**Work request**
Skip the pictures. Set down, word for word, the lines from the start of the material up to and including the line with "表示与该档案的拥有者属于同一个群体(group)者，o 表示其他以外的人，a 表示这三者皆是。".
[[ Raw data, beginning ]]
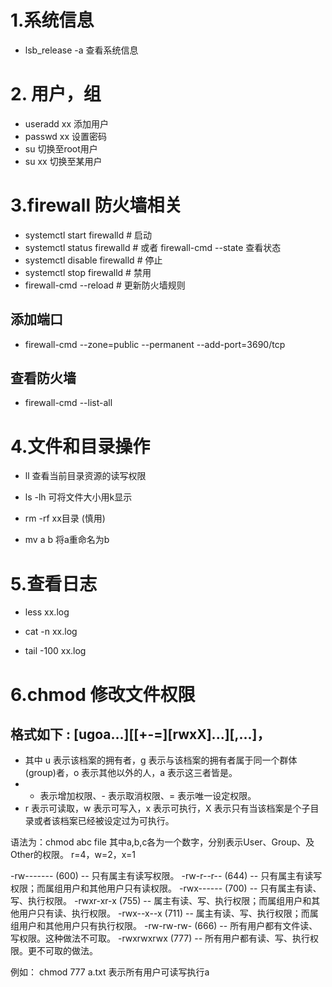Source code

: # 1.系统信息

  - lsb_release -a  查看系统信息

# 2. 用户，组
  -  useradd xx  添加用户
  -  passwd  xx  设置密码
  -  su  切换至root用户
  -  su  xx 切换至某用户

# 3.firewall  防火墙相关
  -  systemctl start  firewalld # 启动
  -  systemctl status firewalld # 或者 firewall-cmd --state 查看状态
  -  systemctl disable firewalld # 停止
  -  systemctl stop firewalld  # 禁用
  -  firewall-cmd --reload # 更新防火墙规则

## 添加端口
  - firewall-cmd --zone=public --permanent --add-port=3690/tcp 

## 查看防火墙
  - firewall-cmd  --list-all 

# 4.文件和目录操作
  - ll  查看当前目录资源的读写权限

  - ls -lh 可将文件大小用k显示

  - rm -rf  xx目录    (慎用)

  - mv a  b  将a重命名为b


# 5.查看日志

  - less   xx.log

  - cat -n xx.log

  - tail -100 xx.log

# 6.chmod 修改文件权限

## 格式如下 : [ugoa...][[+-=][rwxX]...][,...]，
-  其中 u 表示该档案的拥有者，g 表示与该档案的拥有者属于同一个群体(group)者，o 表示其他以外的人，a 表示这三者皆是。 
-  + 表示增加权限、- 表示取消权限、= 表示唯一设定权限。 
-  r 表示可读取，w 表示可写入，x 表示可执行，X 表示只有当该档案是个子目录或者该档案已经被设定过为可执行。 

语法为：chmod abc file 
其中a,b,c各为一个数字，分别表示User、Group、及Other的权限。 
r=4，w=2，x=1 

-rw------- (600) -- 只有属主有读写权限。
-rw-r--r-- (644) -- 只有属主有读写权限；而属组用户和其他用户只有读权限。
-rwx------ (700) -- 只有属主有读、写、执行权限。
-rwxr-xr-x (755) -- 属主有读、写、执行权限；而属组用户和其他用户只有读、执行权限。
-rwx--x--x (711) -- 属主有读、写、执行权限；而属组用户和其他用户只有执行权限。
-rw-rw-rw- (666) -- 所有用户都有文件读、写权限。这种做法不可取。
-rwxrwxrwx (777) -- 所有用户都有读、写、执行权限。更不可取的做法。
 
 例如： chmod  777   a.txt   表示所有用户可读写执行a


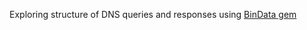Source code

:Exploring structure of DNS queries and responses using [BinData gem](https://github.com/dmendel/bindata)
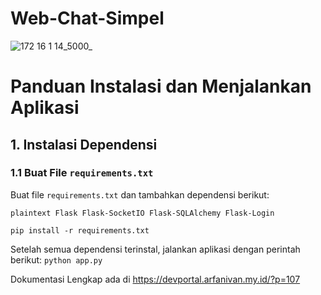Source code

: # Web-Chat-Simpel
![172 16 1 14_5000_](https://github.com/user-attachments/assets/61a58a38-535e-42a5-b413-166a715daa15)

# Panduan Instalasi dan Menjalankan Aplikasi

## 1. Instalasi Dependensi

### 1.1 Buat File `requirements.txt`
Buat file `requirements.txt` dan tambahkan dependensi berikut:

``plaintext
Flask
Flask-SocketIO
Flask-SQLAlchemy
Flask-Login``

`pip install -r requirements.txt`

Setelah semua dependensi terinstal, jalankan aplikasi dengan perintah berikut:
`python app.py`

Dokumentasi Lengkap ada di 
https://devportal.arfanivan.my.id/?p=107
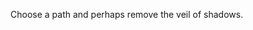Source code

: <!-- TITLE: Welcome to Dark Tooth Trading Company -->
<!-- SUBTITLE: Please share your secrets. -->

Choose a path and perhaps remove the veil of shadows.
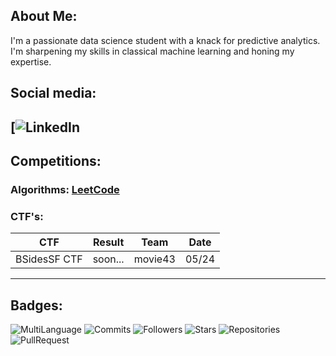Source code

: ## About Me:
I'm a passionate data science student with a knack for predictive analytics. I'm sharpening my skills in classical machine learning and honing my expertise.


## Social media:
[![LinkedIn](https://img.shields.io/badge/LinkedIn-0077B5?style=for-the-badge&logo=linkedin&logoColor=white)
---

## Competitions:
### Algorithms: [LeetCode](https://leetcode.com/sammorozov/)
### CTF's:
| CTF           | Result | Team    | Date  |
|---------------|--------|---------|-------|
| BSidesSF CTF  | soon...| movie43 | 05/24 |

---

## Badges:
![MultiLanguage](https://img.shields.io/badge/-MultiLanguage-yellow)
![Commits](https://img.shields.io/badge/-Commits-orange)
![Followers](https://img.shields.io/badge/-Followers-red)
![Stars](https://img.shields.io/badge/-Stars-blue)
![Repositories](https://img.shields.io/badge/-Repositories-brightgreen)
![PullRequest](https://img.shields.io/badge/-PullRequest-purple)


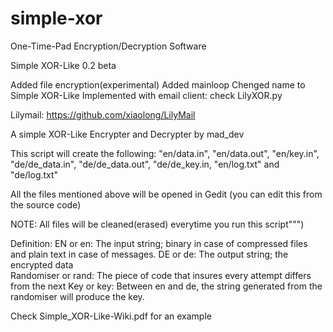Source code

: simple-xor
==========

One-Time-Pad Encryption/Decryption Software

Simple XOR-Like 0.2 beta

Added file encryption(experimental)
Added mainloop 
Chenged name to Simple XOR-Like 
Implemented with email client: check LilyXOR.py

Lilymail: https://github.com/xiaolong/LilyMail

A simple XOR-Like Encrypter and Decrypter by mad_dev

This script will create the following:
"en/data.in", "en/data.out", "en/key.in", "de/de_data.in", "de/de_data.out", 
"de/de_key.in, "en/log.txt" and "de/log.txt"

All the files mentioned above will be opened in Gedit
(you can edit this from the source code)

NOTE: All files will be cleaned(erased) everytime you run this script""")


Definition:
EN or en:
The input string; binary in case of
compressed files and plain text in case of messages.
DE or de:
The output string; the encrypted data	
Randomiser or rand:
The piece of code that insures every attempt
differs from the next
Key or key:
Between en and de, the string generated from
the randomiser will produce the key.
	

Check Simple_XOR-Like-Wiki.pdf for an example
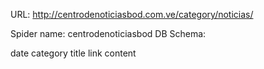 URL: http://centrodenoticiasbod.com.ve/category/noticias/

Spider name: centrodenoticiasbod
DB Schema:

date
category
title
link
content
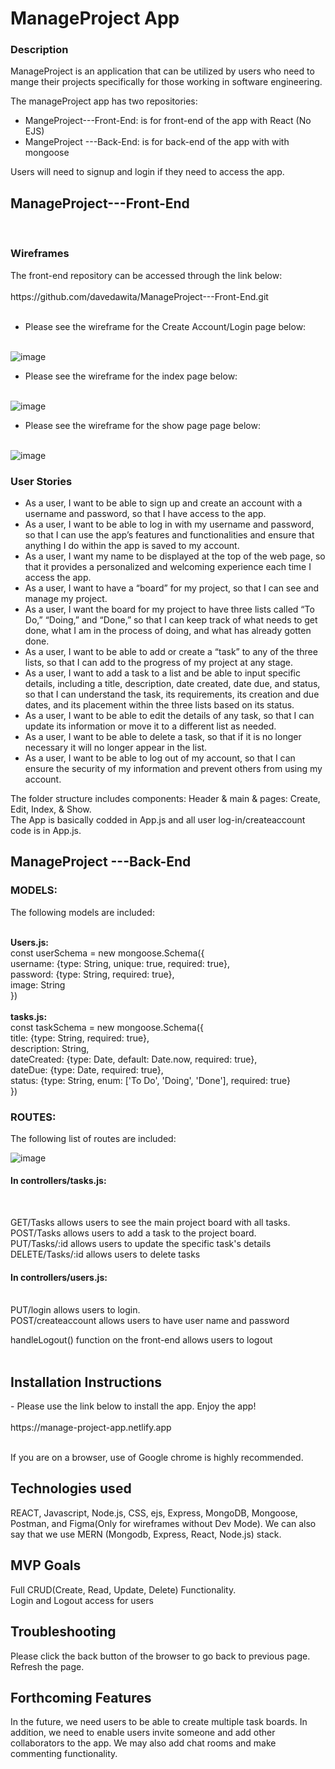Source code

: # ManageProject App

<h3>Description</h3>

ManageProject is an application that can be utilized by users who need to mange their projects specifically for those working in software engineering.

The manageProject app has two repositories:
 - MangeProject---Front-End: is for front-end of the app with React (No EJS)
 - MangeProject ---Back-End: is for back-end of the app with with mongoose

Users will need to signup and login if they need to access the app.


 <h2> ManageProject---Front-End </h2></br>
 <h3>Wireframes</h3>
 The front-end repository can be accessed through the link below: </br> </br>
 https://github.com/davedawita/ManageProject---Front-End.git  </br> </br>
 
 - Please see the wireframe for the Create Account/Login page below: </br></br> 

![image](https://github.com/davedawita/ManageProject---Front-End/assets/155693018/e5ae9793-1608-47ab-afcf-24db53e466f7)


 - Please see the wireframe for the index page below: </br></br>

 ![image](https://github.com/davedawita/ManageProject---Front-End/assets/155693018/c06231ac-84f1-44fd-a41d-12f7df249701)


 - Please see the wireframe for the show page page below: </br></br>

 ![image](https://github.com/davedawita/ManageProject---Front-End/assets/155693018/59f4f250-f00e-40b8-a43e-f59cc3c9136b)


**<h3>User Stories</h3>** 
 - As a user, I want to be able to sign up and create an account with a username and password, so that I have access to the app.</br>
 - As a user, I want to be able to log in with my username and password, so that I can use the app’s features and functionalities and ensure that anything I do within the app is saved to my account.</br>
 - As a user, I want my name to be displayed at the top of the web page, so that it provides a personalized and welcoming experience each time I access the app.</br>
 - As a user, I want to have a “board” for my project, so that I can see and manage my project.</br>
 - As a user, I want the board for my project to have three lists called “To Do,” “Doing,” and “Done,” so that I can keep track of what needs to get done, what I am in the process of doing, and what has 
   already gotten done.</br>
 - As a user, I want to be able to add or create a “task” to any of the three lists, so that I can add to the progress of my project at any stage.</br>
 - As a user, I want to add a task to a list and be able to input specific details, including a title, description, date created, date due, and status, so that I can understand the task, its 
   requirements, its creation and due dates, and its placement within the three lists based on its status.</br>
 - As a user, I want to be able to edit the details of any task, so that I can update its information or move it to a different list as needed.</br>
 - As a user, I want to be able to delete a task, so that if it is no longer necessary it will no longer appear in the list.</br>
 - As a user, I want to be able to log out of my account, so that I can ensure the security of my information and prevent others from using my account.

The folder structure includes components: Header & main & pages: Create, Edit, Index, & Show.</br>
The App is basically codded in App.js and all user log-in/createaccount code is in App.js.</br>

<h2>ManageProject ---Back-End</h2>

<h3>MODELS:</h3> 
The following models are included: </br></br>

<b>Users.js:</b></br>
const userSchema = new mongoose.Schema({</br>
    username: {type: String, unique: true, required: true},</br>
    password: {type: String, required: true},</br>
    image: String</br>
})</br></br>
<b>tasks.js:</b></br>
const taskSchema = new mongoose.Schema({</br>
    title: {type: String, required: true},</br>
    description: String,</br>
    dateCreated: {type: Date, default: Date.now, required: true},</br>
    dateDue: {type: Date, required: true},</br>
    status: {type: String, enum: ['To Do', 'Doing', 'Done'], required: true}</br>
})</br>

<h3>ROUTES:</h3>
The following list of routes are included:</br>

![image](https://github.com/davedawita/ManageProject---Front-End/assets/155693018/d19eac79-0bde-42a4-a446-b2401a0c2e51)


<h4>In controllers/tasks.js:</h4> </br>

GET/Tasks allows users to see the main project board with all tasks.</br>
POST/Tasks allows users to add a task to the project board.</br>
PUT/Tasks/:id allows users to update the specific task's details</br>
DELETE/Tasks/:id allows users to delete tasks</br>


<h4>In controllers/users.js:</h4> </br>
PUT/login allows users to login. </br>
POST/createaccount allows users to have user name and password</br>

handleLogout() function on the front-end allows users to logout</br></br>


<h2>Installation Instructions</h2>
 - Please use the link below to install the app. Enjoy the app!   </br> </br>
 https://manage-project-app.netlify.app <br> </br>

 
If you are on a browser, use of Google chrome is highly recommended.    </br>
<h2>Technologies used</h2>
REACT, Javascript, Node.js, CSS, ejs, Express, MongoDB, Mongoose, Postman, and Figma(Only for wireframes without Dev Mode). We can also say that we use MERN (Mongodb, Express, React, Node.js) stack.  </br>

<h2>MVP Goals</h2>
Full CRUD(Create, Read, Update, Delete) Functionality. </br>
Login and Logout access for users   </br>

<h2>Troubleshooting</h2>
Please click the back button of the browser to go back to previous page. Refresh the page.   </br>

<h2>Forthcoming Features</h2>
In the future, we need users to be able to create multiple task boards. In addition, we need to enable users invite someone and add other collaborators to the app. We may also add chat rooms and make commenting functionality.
[[ Raw data, end ]]
**Output**
Source code

: # 1.系统信息

  - lsb_release -a  查看系统信息

# 2. 用户，组
  -  useradd xx  添加用户
  -  passwd  xx  设置密码
  -  su  切换至root用户
  -  su  xx 切换至某用户

# 3.firewall  防火墙相关
  -  systemctl start  firewalld # 启动
  -  systemctl status firewalld # 或者 firewall-cmd --state 查看状态
  -  systemctl disable firewalld # 停止
  -  systemctl stop firewalld  # 禁用
  -  firewall-cmd --reload # 更新防火墙规则

## 添加端口
  - firewall-cmd --zone=public --permanent --add-port=3690/tcp 

## 查看防火墙
  - firewall-cmd  --list-all 

# 4.文件和目录操作
  - ll  查看当前目录资源的读写权限

  - ls -lh 可将文件大小用k显示

  - rm -rf  xx目录    (慎用)

  - mv a  b  将a重命名为b


# 5.查看日志

  - less   xx.log

  - cat -n xx.log

  - tail -100 xx.log

# 6.chmod 修改文件权限

## 格式如下 : [ugoa...][[+-=][rwxX]...][,...]，
-  其中 u 表示该档案的拥有者，g 表示与该档案的拥有者属于同一个群体(group)者，o 表示其他以外的人，a 表示这三者皆是。 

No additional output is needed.